══ Input ══
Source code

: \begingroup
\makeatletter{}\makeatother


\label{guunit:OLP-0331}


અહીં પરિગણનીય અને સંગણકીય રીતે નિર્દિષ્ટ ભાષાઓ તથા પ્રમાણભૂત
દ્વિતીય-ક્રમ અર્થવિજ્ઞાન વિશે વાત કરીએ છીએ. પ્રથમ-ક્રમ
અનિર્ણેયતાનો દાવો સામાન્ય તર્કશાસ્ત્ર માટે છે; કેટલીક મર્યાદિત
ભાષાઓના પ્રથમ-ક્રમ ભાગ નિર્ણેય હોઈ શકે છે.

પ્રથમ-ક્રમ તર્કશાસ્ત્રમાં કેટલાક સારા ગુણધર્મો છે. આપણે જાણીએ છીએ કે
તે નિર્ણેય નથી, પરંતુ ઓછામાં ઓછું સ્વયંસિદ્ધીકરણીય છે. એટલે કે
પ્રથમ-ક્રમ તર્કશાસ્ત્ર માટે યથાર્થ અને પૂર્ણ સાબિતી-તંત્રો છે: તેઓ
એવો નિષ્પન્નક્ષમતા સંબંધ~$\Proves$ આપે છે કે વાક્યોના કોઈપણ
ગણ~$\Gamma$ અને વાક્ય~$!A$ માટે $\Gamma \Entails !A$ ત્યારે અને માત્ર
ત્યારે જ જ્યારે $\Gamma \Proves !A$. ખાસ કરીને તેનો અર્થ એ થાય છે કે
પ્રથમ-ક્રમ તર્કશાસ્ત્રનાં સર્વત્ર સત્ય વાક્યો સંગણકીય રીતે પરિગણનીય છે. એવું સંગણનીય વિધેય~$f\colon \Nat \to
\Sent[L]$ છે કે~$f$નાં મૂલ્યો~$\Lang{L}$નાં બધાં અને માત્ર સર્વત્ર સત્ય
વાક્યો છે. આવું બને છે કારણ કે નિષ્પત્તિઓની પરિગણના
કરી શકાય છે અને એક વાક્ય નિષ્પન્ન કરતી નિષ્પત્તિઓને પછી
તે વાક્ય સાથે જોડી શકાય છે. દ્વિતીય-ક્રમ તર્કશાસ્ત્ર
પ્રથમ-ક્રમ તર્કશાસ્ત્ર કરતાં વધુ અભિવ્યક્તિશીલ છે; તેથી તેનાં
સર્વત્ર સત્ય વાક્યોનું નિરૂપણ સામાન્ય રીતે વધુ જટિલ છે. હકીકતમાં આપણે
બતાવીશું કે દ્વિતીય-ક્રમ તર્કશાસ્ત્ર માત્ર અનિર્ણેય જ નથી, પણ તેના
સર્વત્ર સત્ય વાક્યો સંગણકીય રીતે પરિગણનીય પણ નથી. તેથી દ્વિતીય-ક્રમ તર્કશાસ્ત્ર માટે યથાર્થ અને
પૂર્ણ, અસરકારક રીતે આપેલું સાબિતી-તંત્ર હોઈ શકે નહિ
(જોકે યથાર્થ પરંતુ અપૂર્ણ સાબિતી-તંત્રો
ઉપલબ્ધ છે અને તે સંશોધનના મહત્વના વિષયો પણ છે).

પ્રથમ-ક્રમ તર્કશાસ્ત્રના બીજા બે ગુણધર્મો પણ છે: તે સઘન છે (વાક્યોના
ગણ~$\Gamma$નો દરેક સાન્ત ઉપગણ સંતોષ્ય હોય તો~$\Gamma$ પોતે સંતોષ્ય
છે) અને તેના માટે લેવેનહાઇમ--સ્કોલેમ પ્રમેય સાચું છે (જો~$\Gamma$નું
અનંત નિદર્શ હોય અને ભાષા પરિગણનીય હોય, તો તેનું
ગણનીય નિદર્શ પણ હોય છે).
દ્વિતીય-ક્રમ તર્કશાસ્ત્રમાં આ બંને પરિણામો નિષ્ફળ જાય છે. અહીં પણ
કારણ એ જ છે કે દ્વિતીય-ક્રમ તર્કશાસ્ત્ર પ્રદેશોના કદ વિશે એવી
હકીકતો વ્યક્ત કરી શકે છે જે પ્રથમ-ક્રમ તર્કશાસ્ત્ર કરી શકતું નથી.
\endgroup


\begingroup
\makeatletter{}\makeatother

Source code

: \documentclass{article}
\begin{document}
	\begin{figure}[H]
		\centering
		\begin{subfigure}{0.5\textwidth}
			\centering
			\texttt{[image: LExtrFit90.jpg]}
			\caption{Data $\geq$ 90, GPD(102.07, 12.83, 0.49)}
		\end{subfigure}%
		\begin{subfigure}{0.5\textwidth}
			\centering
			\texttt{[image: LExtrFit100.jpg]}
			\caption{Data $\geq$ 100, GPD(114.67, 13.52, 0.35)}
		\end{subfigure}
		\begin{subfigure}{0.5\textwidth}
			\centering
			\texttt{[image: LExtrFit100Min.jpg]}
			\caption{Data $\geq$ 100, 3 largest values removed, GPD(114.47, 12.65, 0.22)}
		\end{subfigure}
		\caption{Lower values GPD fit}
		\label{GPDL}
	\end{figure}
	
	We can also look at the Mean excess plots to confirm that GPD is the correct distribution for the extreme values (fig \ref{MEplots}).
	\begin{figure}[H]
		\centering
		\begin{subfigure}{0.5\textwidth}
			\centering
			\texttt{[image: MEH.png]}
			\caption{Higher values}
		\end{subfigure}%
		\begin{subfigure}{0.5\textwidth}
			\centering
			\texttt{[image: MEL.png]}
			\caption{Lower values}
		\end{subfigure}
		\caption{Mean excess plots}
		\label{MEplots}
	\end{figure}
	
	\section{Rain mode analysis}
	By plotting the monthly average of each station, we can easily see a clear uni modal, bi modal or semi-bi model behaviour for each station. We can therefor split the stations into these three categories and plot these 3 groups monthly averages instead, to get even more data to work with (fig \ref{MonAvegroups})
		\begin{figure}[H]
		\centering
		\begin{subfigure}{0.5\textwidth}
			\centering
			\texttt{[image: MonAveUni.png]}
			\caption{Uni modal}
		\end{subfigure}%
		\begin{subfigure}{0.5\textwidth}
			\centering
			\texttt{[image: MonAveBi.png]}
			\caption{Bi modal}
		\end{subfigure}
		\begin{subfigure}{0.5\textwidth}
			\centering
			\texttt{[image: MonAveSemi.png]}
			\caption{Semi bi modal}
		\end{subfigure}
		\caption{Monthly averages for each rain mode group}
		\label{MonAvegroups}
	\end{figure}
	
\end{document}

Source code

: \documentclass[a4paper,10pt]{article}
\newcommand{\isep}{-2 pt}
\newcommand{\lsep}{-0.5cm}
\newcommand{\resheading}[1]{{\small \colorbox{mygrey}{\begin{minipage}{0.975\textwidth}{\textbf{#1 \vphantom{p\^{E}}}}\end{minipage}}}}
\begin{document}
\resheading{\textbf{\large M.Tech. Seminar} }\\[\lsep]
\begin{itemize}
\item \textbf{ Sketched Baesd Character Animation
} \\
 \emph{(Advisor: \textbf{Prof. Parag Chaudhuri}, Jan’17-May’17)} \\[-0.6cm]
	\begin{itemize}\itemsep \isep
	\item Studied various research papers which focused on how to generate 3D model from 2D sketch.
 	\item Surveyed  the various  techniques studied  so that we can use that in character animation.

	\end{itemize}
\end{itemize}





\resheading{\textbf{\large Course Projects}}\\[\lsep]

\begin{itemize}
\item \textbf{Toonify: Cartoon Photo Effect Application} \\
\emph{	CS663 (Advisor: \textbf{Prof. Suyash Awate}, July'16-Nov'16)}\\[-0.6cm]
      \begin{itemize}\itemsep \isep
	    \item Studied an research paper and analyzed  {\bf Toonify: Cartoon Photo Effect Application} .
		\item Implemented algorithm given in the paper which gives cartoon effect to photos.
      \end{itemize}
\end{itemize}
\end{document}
═══
**Required action**: Return all the lines above exactly as given.

**Result for this exercise**:
Source code

: \begingroup
\makeatletter{}\makeatother


\label{guunit:OLP-0331}


અહીં પરિગણનીય અને સંગણકીય રીતે નિર્દિષ્ટ ભાષાઓ તથા પ્રમાણભૂત
દ્વિતીય-ક્રમ અર્થવિજ્ઞાન વિશે વાત કરીએ છીએ. પ્રથમ-ક્રમ
અનિર્ણેયતાનો દાવો સામાન્ય તર્કશાસ્ત્ર માટે છે; કેટલીક મર્યાદિત
ભાષાઓના પ્રથમ-ક્રમ ભાગ નિર્ણેય હોઈ શકે છે.

પ્રથમ-ક્રમ તર્કશાસ્ત્રમાં કેટલાક સારા ગુણધર્મો છે. આપણે જાણીએ છીએ કે
તે નિર્ણેય નથી, પરંતુ ઓછામાં ઓછું સ્વયંસિદ્ધીકરણીય છે. એટલે કે
પ્રથમ-ક્રમ તર્કશાસ્ત્ર માટે યથાર્થ અને પૂર્ણ સાબિતી-તંત્રો છે: તેઓ
એવો નિષ્પન્નક્ષમતા સંબંધ~$\Proves$ આપે છે કે વાક્યોના કોઈપણ
ગણ~$\Gamma$ અને વાક્ય~$!A$ માટે $\Gamma \Entails !A$ ત્યારે અને માત્ર
ત્યારે જ જ્યારે $\Gamma \Proves !A$. ખાસ કરીને તેનો અર્થ એ થાય છે કે
પ્રથમ-ક્રમ તર્કશાસ્ત્રનાં સર્વત્ર સત્ય વાક્યો સંગણકીય રીતે પરિગણનીય છે. એવું સંગણનીય વિધેય~$f\colon \Nat \to
\Sent[L]$ છે કે~$f$નાં મૂલ્યો~$\Lang{L}$નાં બધાં અને માત્ર સર્વત્ર સત્ય
વાક્યો છે. આવું બને છે કારણ કે નિષ્પત્તિઓની પરિગણના
કરી શકાય છે અને એક વાક્ય નિષ્પન્ન કરતી નિષ્પત્તિઓને પછી
તે વાક્ય સાથે જોડી શકાય છે. દ્વિતીય-ક્રમ તર્કશાસ્ત્ર
પ્રથમ-ક્રમ તર્કશાસ્ત્ર કરતાં વધુ અભિવ્યક્તિશીલ છે; તેથી તેનાં
સર્વત્ર સત્ય વાક્યોનું નિરૂપણ સામાન્ય રીતે વધુ જટિલ છે. હકીકતમાં આપણે
બતાવીશું કે દ્વિતીય-ક્રમ તર્કશાસ્ત્ર માત્ર અનિર્ણેય જ નથી, પણ તેના
સર્વત્ર સત્ય વાક્યો સંગણકીય રીતે પરિગણનીય પણ નથી. તેથી દ્વિતીય-ક્રમ તર્કશાસ્ત્ર માટે યથાર્થ અને
પૂર્ણ, અસરકારક રીતે આપેલું સાબિતી-તંત્ર હોઈ શકે નહિ
(જોકે યથાર્થ પરંતુ અપૂર્ણ સાબિતી-તંત્રો
ઉપલબ્ધ છે અને તે સંશોધનના મહત્વના વિષયો પણ છે).

પ્રથમ-ક્રમ તર્કશાસ્ત્રના બીજા બે ગુણધર્મો પણ છે: તે સઘન છે (વાક્યોના
ગણ~$\Gamma$નો દરેક સાન્ત ઉપગણ સંતોષ્ય હોય તો~$\Gamma$ પોતે સંતોષ્ય
છે) અને તેના માટે લેવેનહાઇમ--સ્કોલેમ પ્રમેય સાચું છે (જો~$\Gamma$નું
અનંત નિદર્શ હોય અને ભાષા પરિગણનીય હોય, તો તેનું
ગણનીય નિદર્શ પણ હોય છે).
દ્વિતીય-ક્રમ તર્કશાસ્ત્રમાં આ બંને પરિણામો નિષ્ફળ જાય છે. અહીં પણ
કારણ એ જ છે કે દ્વિતીય-ક્રમ તર્કશાસ્ત્ર પ્રદેશોના કદ વિશે એવી
હકીકતો વ્યક્ત કરી શકે છે જે પ્રથમ-ક્રમ તર્કશાસ્ત્ર કરી શકતું નથી.
\endgroup


\begingroup
\makeatletter{}\makeatother

Source code

: \documentclass{article}
\begin{document}
	\begin{figure}[H]
		\centering
		\begin{subfigure}{0.5\textwidth}
			\centering
			\texttt{[image: LExtrFit90.jpg]}
			\caption{Data $\geq$ 90, GPD(102.07, 12.83, 0.49)}
		\end{subfigure}%
		\begin{subfigure}{0.5\textwidth}
			\centering
			\texttt{[image: LExtrFit100.jpg]}
			\caption{Data $\geq$ 100, GPD(114.67, 13.52, 0.35)}
		\end{subfigure}
		\begin{subfigure}{0.5\textwidth}
			\centering
			\texttt{[image: LExtrFit100Min.jpg]}
			\caption{Data $\geq$ 100, 3 largest values removed, GPD(114.47, 12.65, 0.22)}
		\end{subfigure}
		\caption{Lower values GPD fit}
		\label{GPDL}
	\end{figure}
	
	We can also look at the Mean excess plots to confirm that GPD is the correct distribution for the extreme values (fig \ref{MEplots}).
	\begin{figure}[H]
		\centering
		\begin{subfigure}{0.5\textwidth}
			\centering
			\texttt{[image: MEH.png]}
			\caption{Higher values}
		\end{subfigure}%
		\begin{subfigure}{0.5\textwidth}
			\centering
			\texttt{[image: MEL.png]}
			\caption{Lower values}
		\end{subfigure}
		\caption{Mean excess plots}
		\label{MEplots}
	\end{figure}
	
	\section{Rain mode analysis}
	By plotting the monthly average of each station, we can easily see a clear uni modal, bi modal or semi-bi model behaviour for each station. We can therefor split the stations into these three categories and plot these 3 groups monthly averages instead, to get even more data to work with (fig \ref{MonAvegroups})
		\begin{figure}[H]
		\centering
		\begin{subfigure}{0.5\textwidth}
			\centering
			\texttt{[image: MonAveUni.png]}
			\caption{Uni modal}
		\end{subfigure}%
		\begin{subfigure}{0.5\textwidth}
			\centering
			\texttt{[image: MonAveBi.png]}
			\caption{Bi modal}
		\end{subfigure}
		\begin{subfigure}{0.5\textwidth}
			\centering
			\texttt{[image: MonAveSemi.png]}
			\caption{Semi bi modal}
		\end{subfigure}
		\caption{Monthly averages for each rain mode group}
		\label{MonAvegroups}
	\end{figure}
	
\end{document}

Source code

: \documentclass[a4paper,10pt]{article}
\newcommand{\isep}{-2 pt}
\newcommand{\lsep}{-0.5cm}
\newcommand{\resheading}[1]{{\small \colorbox{mygrey}{\begin{minipage}{0.975\textwidth}{\textbf{#1 \vphantom{p\^{E}}}}\end{minipage}}}}
\begin{document}
\resheading{\textbf{\large M.Tech. Seminar} }\\[\lsep]
\begin{itemize}
\item \textbf{ Sketched Baesd Character Animation
} \\
 \emph{(Advisor: \textbf{Prof. Parag Chaudhuri}, Jan’17-May’17)} \\[-0.6cm]
	\begin{itemize}\itemsep \isep
	\item Studied various research papers which focused on how to generate 3D model from 2D sketch.
 	\item Surveyed  the various  techniques studied  so that we can use that in character animation.

	\end{itemize}
\end{itemize}





\resheading{\textbf{\large Course Projects}}\\[\lsep]

\begin{itemize}
\item \textbf{Toonify: Cartoon Photo Effect Application} \\
\emph{	CS663 (Advisor: \textbf{Prof. Suyash Awate}, July'16-Nov'16)}\\[-0.6cm]
      \begin{itemize}\itemsep \isep
	    \item Studied an research paper and analyzed  {\bf Toonify: Cartoon Photo Effect Application} .
		\item Implemented algorithm given in the paper which gives cartoon effect to photos.
      \end{itemize}
\end{itemize}
\end{document}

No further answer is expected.